Scammers access the personal information they need for fake unemployment claims by purchasing it from the dark web.

“The dark web… it’s like the secret internet. If and when your information is compromised, your social security number, your full name, date of birth,” Babin explained. “A lot of times, scammers don’t want to do anything with that but sell it to some type of scammer or some other unethical person, and a lot of times that’s where people are getting this information so once they’re able to obtain that, they’ve been filing different claims for unemployment in people’s names hoping to collect some funds from the state.”

Scammers also use phishing techniques to steal consumer’s personal information for fake claims. Fake notifications are sent from financial institutions or government agencies to trick people into sharing their social security numbers and similar information.

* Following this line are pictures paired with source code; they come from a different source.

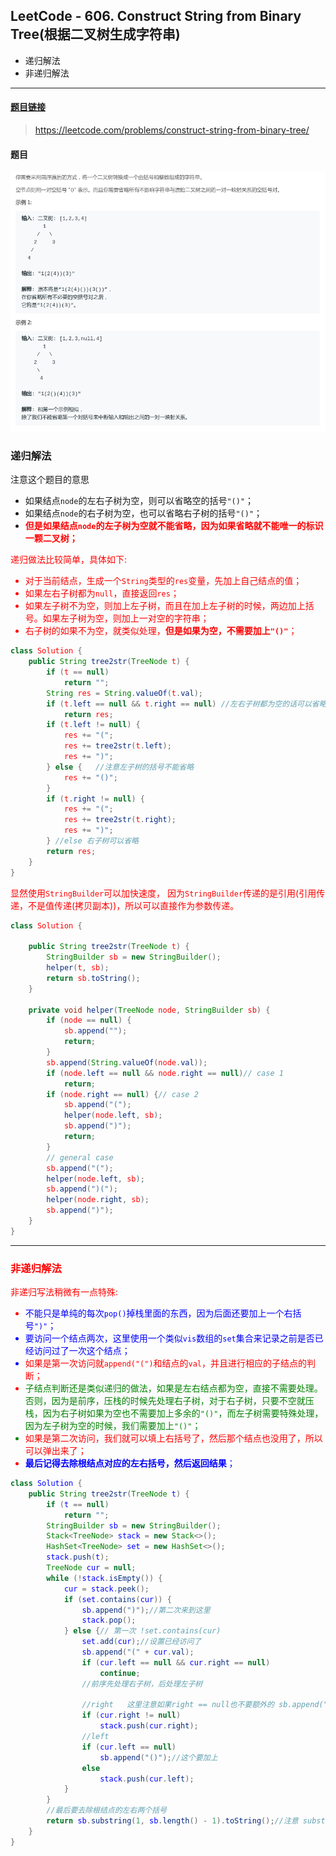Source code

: ﻿## LeetCode - 606. Construct String from Binary Tree(根据二叉树生成字符串)
* 递归解法
* 非递归解法

***
#### [题目链接](https://leetcode.com/problems/construct-string-from-binary-tree/)

> https://leetcode.com/problems/construct-string-from-binary-tree/

#### 题目
![在这里插入图片描述](images/606_t.png)
### 递归解法
注意这个题目的意思

* 如果结点`node`的左右子树为空，则可以省略空的括号`"()"`；
* 如果结点`node`的右子树为空，也可以省略右子树的括号`"()"`；
* <font color = red>**但是如果结点`node`的左子树为空就不能省略，因为如果省略就不能唯一的标识一颗二叉树；** 

递归做法比较简单，具体如下: 
* 对于当前结点，生成一个`String`类型的`res`变量，先加上自己结点的值；
* 如果左右子树都为`null`，直接返回`res`；
* 如果左子树不为空，则加上左子树，而且在加上左子树的时候，两边加上括号。如果左子树为空，则加上一对空的字符串；
* 右子树的如果不为空，就类似处理，<font color = red>**但是如果为空，不需要加上`"()"`**；

```java
class Solution {
    public String tree2str(TreeNode t) {
        if (t == null)
            return "";
        String res = String.valueOf(t.val);
        if (t.left == null && t.right == null) //左右子树都为空的话可以省略
            return res;
        if (t.left != null) {
            res += "(";
            res += tree2str(t.left);
            res += ")";
        } else {   //注意左子树的括号不能省略
            res += "()";
        }
        if (t.right != null) {
            res += "(";
            res += tree2str(t.right);
            res += ")";
        } //else 右子树可以省略
        return res;
    }
}
```
显然使用`StringBuilder`可以加快速度，<font color = red> 因为`StringBuilder`传递的是引用(引用传递，不是值传递(拷贝副本))，所以可以直接作为参数传递。
```java
class Solution {
    
    public String tree2str(TreeNode t) {
        StringBuilder sb = new StringBuilder();
        helper(t, sb);
        return sb.toString();
    }

    private void helper(TreeNode node, StringBuilder sb) {
        if (node == null) {
            sb.append("");
            return;
        }
        sb.append(String.valueOf(node.val));
        if (node.left == null && node.right == null)// case 1
            return;
        if (node.right == null) {// case 2
            sb.append("(");
            helper(node.left, sb);
            sb.append(")");
            return;
        }
        // general case
        sb.append("(");
        helper(node.left, sb);
        sb.append(")(");
        helper(node.right, sb);
        sb.append(")");
    }
}
```
***
### 非递归解法
非递归写法稍微有一点特殊:

* <font color = blue>不能只是单纯的每次`pop()`掉栈里面的东西，因为后面还要加上一个右括号`")"`；
* <font color = blue>要访问一个结点两次，这里使用一个类似`vis`数组的`set`集合来记录之前是否已经访问过了一次这个结点；
* <font color= red>如果是第一次访问就`append("(")`和结点的`val`，并且进行相应的子结点的判断；
* <font color = green>子结点判断还是类似递归的做法，如果是左右结点都为空，直接不需要处理。否则，因为是前序，压栈的时候先处理右子树，对于右子树，只要不空就压栈，因为右子树如果为空也不需要加上多余的`"()"`，而左子树需要特殊处理，因为左子树为空的时候，我们需要加上`"()"`；
* <font color = red>如果是第二次访问，我们就可以填上右括号了，然后那个结点也没用了，所以可以弹出来了；
* <font color = blue>**最后记得去除根结点对应的左右括号，然后返回结果**；
```java
class Solution {
    public String tree2str(TreeNode t) {
        if (t == null)
            return "";
        StringBuilder sb = new StringBuilder();
        Stack<TreeNode> stack = new Stack<>();
        HashSet<TreeNode> set = new HashSet<>();
        stack.push(t);
        TreeNode cur = null;
        while (!stack.isEmpty()) {
            cur = stack.peek();
            if (set.contains(cur)) {
                sb.append(")");//第二次来到这里
                stack.pop();
            } else {// 第一次 !set.contains(cur)
                set.add(cur);//设置已经访问了
                sb.append("(" + cur.val);
                if (cur.left == null && cur.right == null)
                    continue;
                //前序先处理右子树，后处理左子树

                //right   这里注意如果right == null也不要额外的 sb.append("()"); 因为可以省略
                if (cur.right != null)
                    stack.push(cur.right);
                //left
                if (cur.left == null)
                    sb.append("()");//这个要加上
                else
                    stack.push(cur.left);
            }
        }
        //最后要去除根结点的左右两个括号
        return sb.substring(1, sb.length() - 1).toString();//注意 substring(s,e)取的是[s,e)之间的字符串
    }
}
```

“One of the biggest things that can happen is if somebody files unemployment in your name, of course, that’s an identity issue because they probably have your social security number,” Babin said. “But the other fact is that if and when you need to file unemployment because you’re actually unemployed, that could mess up a lot of those benefits for you in the future.” 

Here are some tips from the Better Business Bureau on how you can protect yourself against this type of scam:

  • Report suspicious notifications by letter or email to state and federal agencies as well as law enforcement. 
  • Check your credit report for unauthorized inquiries and accounts. An unemployment claim in your name means that scammers have your personal information.
  • Set up your transaction alerts with your bank or credit union. This ensures notification of any withdrawal above a dollar amount which you determine.